20. Mr Melvin submitted that no application was complete without these necessary extras but that is not what the rules say and it is not what the email says.
21. Rule 30 of the Immigration Rules states:
“An application for an entry clearance is not made until any fee required to be paid under the Consulate Fees Act 1980 (including any Regulations or Orders made under that Act (has been paid).”
22. The Immigration and Nationality (Cost Recovery Fees) Regulations 2012 set a fee of £78 from a visitor intending to stay for less than 6 months. These regulations are made under sections 51(3) and 52(1), (3) and (6) of the Immigration, Asylum and Nationality Act 2006 and not the Consulate Fees Act 1980. Clearly there is no basis for applying provisions dealing with an application made with reference to the Consulate Fees Act to an application not concerned with that Act.
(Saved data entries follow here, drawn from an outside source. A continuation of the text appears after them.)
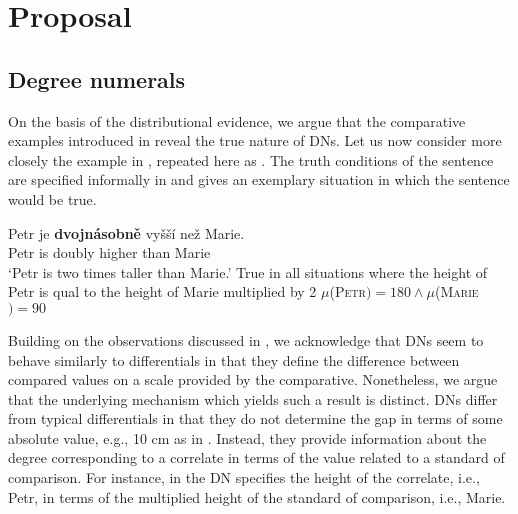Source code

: \documentclass[output=paper,
modfonts,
hidelinks,
newtxmath
]{langscibook}
\begin{document}
\section{Proposal}\label{proposal}

\subsection{Degree numerals}\label{degree-numerals}

On the basis of the distributional evidence, we argue that the comparative examples introduced in  reveal the true nature of DNs. Let us now consider more closely the example in , repeated here as . The truth conditions of the sentence are specified informally in  and  gives an exemplary situation in which the sentence would be true.

\ea\label{comp-ex} \gll Petr je \textbf{dvojnásobně} vyšší než Marie.\\
Petr is doubly higher than Marie\\
\glt `Petr is two times taller than Marie.'
\ea True in all situations where the height of Petr is qual to the height of Marie multiplied by 2\label{comp-ex-int-a} 
\ex $\mu$(\textsc{Petr}$) = 180 \wedge \mu$(\textsc{Marie}$) = 90$\label{comp-ex-int-b}
\z \z

\noindent Building on the observations discussed in , we acknowledge that DNs seem to behave similarly to differentials in that they define the difference between compared values on a scale provided by the comparative. Nonetheless, we argue that the underlying mechanism which yields such a result is distinct. DNs differ from typical differentials in that they do not determine the gap in terms of some absolute value, e.g., 10 cm as in . Instead, they provide information about the degree corresponding to a correlate in terms of the value related to a standard of comparison. For instance, in  the DN specifies the height of the correlate, i.e., Petr, in terms of the multiplied height of the standard of comparison, i.e., Marie.
\end{document}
Far from supporting the contention that an application is never made until a fee is made the fact that the rules specify that an application is not made in cases where the Consulate Fees Act 1980 applies tends to suggest that an application can exist without a fee where that Act does not apply.
23. Mr Malik referred me to paragraph 34G(iv) of HC 395. This is a Rule under the heading “Determination of the date of application or claim (or variation of an application or claim) in connection with immigration”. Rule 34G(iv) provides
“For the purposes of these Rules, the date on which an application or claim ... is made is as follows:
(i)-(iii) …
(iv) where the application is made via the online application process, on the date on which the online application is submitted”
24. This, Mr Malik submitted, was entirely clear. The appellant had taken advantage of the online process and, by reason of definition, the application was made when the online application form was submitted. No contrary meaning could be given to this Rule.
25. Rule 34 clearly show that some applications can be made when they are submitted on line but that is the extent to which it informs these appeals. Rule 34 is concerned with applications for leave to remain by certain categories of migrant. It is nothing to do with entry clearance and, I find, is not particularly relevant to the application before me.
26. Thus I find that the rules do not show when an application for entry clearance is made.
27. It seems to me that there are two main contenders for deciding when an application is made. They are “when the application is sent to the decisions maker” and “when all of the necessary fees and documents supporting the application, together with the application form are sent to the decision maker”.
28. I am satisfied that the respondent genuinely believes that the application was made on 11 July 2012. The appellants were given an appointment at the UK Visa Application Centre in Hyderabad 10 July 2012 and, I assume, handed over payment that was recorded as being made the next day.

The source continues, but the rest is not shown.